Understanding Heart Failure

Wednesday, 28 September 2011 08:10 AM

Congestive heart failure is perhaps the most challenging of all the conditions a cardiologist has to treat. Successful treatment requires time and patience, two commodities doctors often lack. As a result, patients often are treated and monitored inadequately.

Congestive heart failure is not really a disease, but the name given to symptoms that occur when your heart becomes too weak to pump the amount of blood your body needs. The body tries to compensate by producing a series of structural changes, a process called “remodeling.” This helps in the short run — but over time, it is harmful.

With remodeling, the heart is forced to hold more blood and it becomes enlarged. As a result, some of the blood backs up into the lungs, which causes congestion. When this happens, the body reduces the blood supply flowing to the kidneys, which regulate fluids. This causes excess fluid buildup, resulting in the swelling that is often seen in the legs and ankles of patients with heart failure.

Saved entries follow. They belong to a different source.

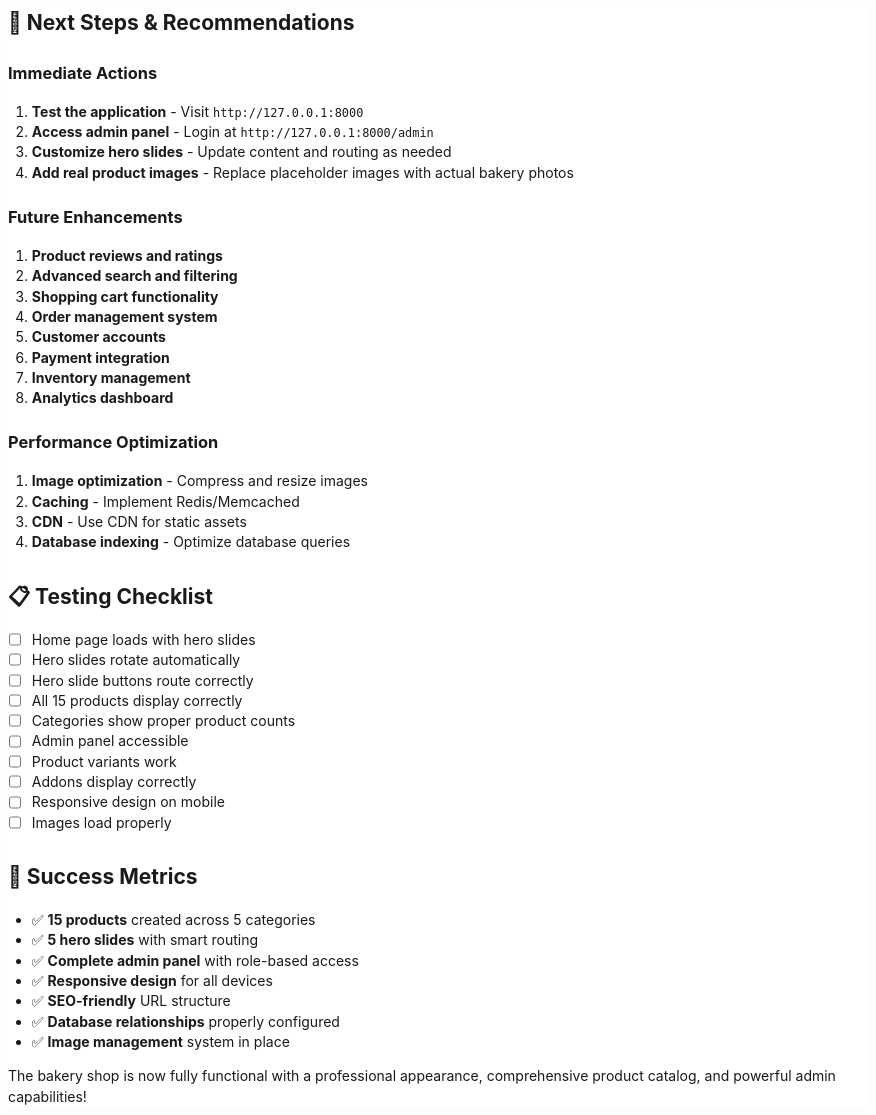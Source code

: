 ## 🚀 Next Steps & Recommendations

### Immediate Actions
1. **Test the application** - Visit `http://127.0.0.1:8000`
2. **Access admin panel** - Login at `http://127.0.0.1:8000/admin`
3. **Customize hero slides** - Update content and routing as needed
4. **Add real product images** - Replace placeholder images with actual bakery photos

### Future Enhancements
1. **Product reviews and ratings**
2. **Advanced search and filtering**
3. **Shopping cart functionality**
4. **Order management system**
5. **Customer accounts**
6. **Payment integration**
7. **Inventory management**
8. **Analytics dashboard**

### Performance Optimization
1. **Image optimization** - Compress and resize images
2. **Caching** - Implement Redis/Memcached
3. **CDN** - Use CDN for static assets
4. **Database indexing** - Optimize database queries

## 📋 Testing Checklist

- [ ] Home page loads with hero slides
- [ ] Hero slides rotate automatically
- [ ] Hero slide buttons route correctly
- [ ] All 15 products display correctly
- [ ] Categories show proper product counts
- [ ] Admin panel accessible
- [ ] Product variants work
- [ ] Addons display correctly
- [ ] Responsive design on mobile
- [ ] Images load properly

## 🎉 Success Metrics

- ✅ **15 products** created across 5 categories
- ✅ **5 hero slides** with smart routing
- ✅ **Complete admin panel** with role-based access
- ✅ **Responsive design** for all devices
- ✅ **SEO-friendly** URL structure
- ✅ **Database relationships** properly configured
- ✅ **Image management** system in place

The bakery shop is now fully functional with a professional appearance, comprehensive product catalog, and powerful admin capabilities!
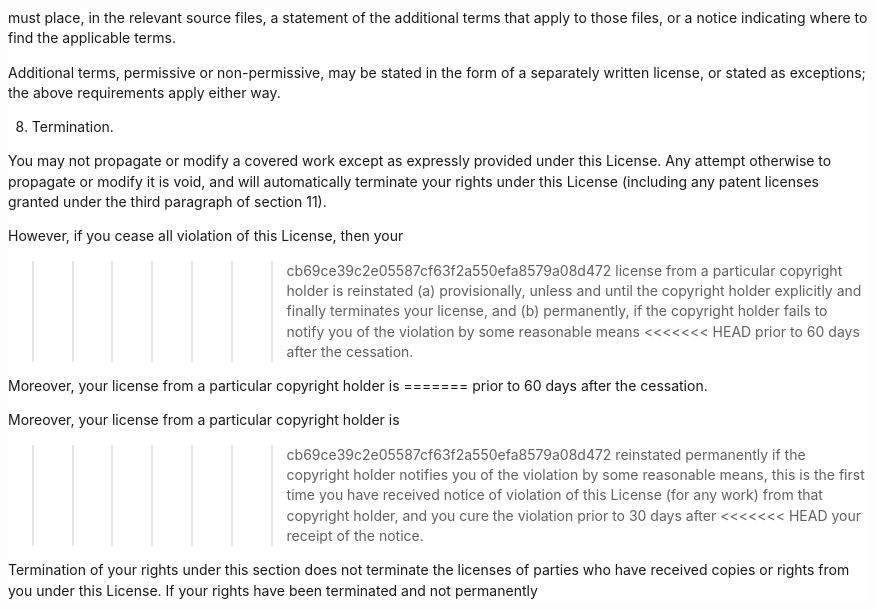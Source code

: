 must place, in the relevant source files, a statement of the
additional terms that apply to those files, or a notice indicating
where to find the applicable terms.</p>
<p>Additional terms, permissive or non-permissive, may be stated in the
form of a separately written license, or stated as exceptions;
the above requirements apply either way.</p>
<ol start="8">
<li>Termination.</li>
</ol>
<p>You may not propagate or modify a covered work except as expressly
provided under this License.  Any attempt otherwise to propagate or
modify it is void, and will automatically terminate your rights under
this License (including any patent licenses granted under the third
paragraph of section 11).</p>
<p>However, if you cease all violation of this License, then your</p>
<blockquote>
<blockquote>
<blockquote>
<blockquote>
<blockquote>
<blockquote>
<blockquote>
<p>cb69ce39c2e05587cf63f2a550efa8579a08d472
license from a particular copyright holder is reinstated (a)
provisionally, unless and until the copyright holder explicitly and
finally terminates your license, and (b) permanently, if the copyright
holder fails to notify you of the violation by some reasonable means
&lt;&lt;&lt;&lt;&lt;&lt;&lt; HEAD
prior to 60 days after the cessation.</p><p></p>
</blockquote>
</blockquote>
</blockquote>
</blockquote>
</blockquote>
</blockquote>
</blockquote>
<p>Moreover, your license from a particular copyright holder is
=======
prior to 60 days after the cessation.
</p><p>Moreover, your license from a particular copyright holder is</p>
<blockquote>
<blockquote>
<blockquote>
<blockquote>
<blockquote>
<blockquote>
<blockquote>
<p>cb69ce39c2e05587cf63f2a550efa8579a08d472
reinstated permanently if the copyright holder notifies you of the
violation by some reasonable means, this is the first time you have
received notice of violation of this License (for any work) from that
copyright holder, and you cure the violation prior to 30 days after
&lt;&lt;&lt;&lt;&lt;&lt;&lt; HEAD
your receipt of the notice.</p><p></p>
</blockquote>
</blockquote>
</blockquote>
</blockquote>
</blockquote>
</blockquote>
</blockquote>
<p>Termination of your rights under this section does not terminate the
licenses of parties who have received copies or rights from you under
this License.  If your rights have been terminated and not permanently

The more fluid buildup there is, the harder the heart has to work — and that weakens it even further. It’s a vicious cycle.

Heart failure usually occurs in people older than 65. People with coronary artery disease, high blood pressure, diabetes, valvular disease, and arrhythmias also are at risk.

If you have heart failure, you need to know your “ejection fraction.” This is the all-important measurement of how well your heart pumps the blood within it. A healthy heart pumps out 50 percent to 70 percent of blood with each beat. If your heart can pump out only 36 percent to 49 percent, that’s below normal. A measurement of 35 percent to 40 percent may indicate heart failure.

If your ejection fraction is below 35 percent, you are in danger of developing a life-threatening irregular heartbeat. Know your ejection fraction and your doctor’s plans for monitoring it.

Your ejection fraction should be measured every six months to one year to determine how well your heart is functioning and whether any changes need to be made in your treatment regimen.